◆ Directions for this task
The lines you return should be those containing the string "XmlDocument", taken from the data below.

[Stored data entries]
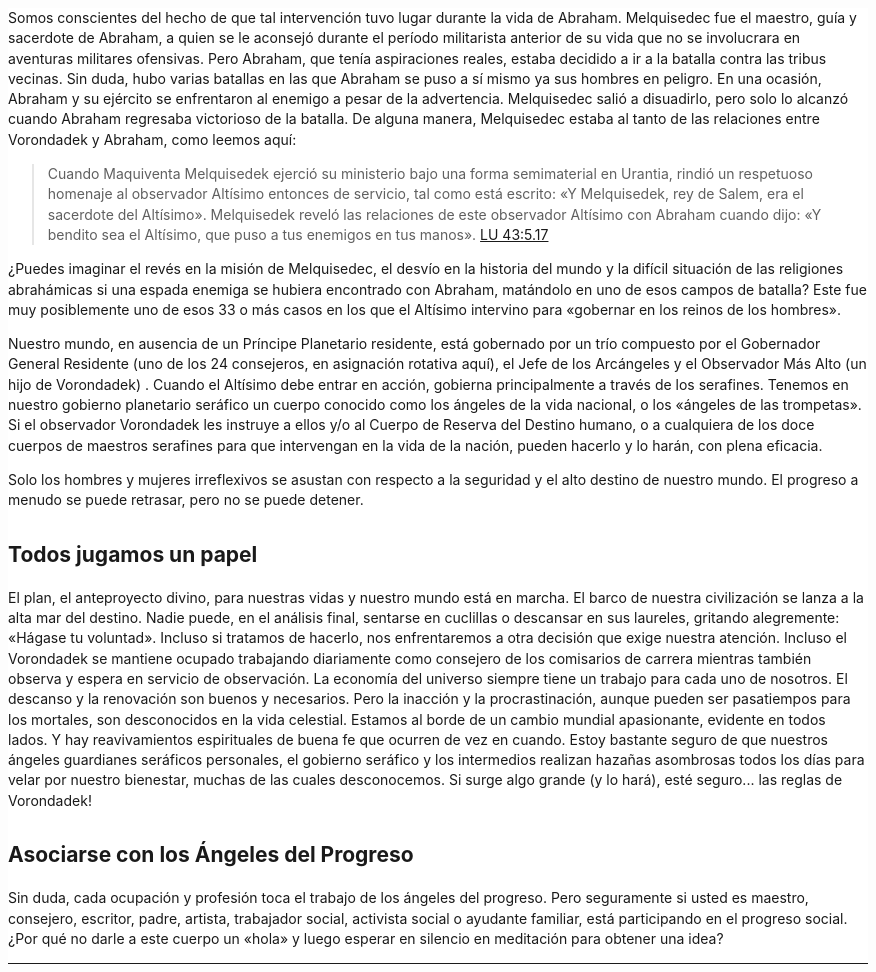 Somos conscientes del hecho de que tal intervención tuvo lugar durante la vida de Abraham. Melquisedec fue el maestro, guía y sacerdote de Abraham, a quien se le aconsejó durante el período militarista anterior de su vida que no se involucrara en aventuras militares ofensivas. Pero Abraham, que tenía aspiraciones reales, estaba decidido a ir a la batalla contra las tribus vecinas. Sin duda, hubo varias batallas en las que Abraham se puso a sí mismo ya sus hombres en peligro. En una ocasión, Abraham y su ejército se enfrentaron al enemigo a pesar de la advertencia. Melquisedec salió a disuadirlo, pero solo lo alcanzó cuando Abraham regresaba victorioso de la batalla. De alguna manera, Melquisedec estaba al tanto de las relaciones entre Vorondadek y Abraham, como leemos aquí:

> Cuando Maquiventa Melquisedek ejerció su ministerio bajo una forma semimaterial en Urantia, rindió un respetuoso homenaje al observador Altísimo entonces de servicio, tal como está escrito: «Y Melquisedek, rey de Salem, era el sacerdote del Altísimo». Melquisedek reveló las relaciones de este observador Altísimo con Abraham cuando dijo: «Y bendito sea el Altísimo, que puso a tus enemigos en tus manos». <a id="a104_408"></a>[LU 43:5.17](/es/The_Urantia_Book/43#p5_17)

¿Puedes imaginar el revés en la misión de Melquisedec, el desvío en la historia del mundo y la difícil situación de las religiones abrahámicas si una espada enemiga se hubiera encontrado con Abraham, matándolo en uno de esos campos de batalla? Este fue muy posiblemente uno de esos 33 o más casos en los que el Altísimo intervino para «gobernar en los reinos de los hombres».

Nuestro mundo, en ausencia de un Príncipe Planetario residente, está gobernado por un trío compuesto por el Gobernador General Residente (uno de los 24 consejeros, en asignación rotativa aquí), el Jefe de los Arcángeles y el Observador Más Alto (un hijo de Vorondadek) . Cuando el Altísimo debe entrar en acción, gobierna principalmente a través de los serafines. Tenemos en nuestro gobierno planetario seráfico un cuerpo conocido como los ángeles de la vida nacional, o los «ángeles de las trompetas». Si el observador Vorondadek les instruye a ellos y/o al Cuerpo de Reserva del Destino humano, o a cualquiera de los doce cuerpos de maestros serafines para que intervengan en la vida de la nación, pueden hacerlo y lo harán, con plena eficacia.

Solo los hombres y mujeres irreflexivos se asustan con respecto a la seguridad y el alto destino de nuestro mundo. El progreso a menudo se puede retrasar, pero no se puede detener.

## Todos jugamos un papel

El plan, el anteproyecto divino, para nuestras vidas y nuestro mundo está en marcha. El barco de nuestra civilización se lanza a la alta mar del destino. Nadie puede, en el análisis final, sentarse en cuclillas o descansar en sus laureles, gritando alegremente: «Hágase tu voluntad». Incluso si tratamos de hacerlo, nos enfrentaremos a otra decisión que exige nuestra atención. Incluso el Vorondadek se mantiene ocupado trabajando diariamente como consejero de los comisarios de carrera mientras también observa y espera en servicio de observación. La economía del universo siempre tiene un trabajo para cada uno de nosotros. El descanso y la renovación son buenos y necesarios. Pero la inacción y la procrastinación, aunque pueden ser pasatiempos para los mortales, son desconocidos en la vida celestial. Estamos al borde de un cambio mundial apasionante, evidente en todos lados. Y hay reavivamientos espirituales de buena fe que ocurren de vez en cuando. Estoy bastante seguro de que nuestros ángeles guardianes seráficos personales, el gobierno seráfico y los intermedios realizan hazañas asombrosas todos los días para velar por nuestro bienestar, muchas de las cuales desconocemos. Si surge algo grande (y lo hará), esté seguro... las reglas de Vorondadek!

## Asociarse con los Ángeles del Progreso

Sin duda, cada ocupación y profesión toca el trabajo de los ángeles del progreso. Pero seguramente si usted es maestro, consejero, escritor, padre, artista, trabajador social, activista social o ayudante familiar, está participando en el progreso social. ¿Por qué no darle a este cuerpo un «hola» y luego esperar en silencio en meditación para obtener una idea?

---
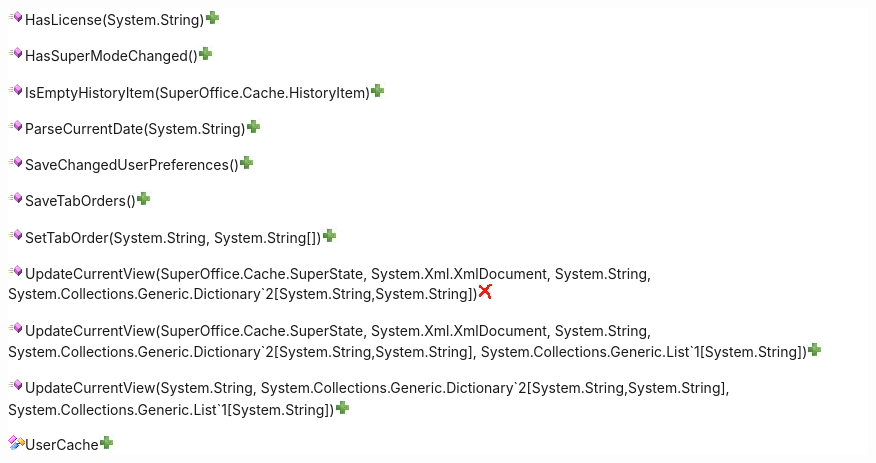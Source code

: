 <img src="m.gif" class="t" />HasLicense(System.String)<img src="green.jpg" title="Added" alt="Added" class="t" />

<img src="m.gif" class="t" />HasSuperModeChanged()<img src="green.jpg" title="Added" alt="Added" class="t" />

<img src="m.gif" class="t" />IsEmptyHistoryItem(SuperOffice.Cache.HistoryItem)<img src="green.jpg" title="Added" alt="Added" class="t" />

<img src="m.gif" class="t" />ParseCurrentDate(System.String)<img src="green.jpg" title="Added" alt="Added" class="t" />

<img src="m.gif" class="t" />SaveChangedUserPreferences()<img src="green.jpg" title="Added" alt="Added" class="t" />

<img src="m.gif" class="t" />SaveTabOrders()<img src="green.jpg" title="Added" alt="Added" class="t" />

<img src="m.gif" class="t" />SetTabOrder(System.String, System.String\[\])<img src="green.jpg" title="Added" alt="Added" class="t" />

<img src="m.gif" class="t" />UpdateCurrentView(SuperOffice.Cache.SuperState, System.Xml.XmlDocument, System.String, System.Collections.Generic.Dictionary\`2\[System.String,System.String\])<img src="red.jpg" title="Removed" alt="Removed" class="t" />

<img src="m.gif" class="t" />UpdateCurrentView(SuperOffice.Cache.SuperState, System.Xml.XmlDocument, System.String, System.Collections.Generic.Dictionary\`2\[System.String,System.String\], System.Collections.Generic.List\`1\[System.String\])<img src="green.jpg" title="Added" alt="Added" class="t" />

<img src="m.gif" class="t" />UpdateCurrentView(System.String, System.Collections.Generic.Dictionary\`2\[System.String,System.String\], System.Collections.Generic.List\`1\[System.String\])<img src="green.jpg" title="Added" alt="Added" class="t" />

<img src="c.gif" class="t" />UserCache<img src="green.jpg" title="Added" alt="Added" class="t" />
* * *
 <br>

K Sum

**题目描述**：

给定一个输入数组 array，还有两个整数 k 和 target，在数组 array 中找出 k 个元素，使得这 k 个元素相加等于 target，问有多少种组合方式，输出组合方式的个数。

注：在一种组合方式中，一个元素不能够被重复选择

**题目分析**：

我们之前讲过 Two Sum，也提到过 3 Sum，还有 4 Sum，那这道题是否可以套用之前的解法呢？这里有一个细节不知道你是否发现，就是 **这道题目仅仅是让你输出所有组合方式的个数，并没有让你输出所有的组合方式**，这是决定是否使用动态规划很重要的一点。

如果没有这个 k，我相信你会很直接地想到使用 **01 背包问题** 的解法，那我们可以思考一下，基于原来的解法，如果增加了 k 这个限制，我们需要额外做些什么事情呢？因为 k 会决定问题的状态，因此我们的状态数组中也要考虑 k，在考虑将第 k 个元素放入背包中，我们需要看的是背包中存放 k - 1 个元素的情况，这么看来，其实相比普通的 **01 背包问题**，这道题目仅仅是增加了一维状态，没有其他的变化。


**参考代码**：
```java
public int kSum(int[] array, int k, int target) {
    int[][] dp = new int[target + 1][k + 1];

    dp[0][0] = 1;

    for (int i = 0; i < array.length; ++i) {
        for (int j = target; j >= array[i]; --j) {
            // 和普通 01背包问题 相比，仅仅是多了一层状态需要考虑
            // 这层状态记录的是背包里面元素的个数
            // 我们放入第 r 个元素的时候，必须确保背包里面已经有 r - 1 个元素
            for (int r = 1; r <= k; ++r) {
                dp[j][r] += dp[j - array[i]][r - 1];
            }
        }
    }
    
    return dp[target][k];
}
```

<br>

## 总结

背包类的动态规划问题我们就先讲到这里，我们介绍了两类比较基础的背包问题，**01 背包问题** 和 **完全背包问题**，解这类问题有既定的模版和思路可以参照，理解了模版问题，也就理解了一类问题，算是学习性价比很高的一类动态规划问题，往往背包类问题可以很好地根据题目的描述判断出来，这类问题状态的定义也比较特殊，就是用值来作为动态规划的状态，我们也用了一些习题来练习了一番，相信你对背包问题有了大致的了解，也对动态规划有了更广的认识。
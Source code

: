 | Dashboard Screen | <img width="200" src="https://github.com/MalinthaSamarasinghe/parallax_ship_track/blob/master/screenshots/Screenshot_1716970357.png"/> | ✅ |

◆ Output for this task
<img src="m.gif" class="t" />UpdateCurrentView(SuperOffice.Cache.SuperState, System.Xml.XmlDocument, System.String, System.Collections.Generic.Dictionary\`2\[System.String,System.String\])<img src="red.jpg" title="Removed" alt="Removed" class="t" />
<img src="m.gif" class="t" />UpdateCurrentView(SuperOffice.Cache.SuperState, System.Xml.XmlDocument, System.String, System.Collections.Generic.Dictionary\`2\[System.String,System.String\], System.Collections.Generic.List\`1\[System.String\])<img src="green.jpg" title="Added" alt="Added" class="t" />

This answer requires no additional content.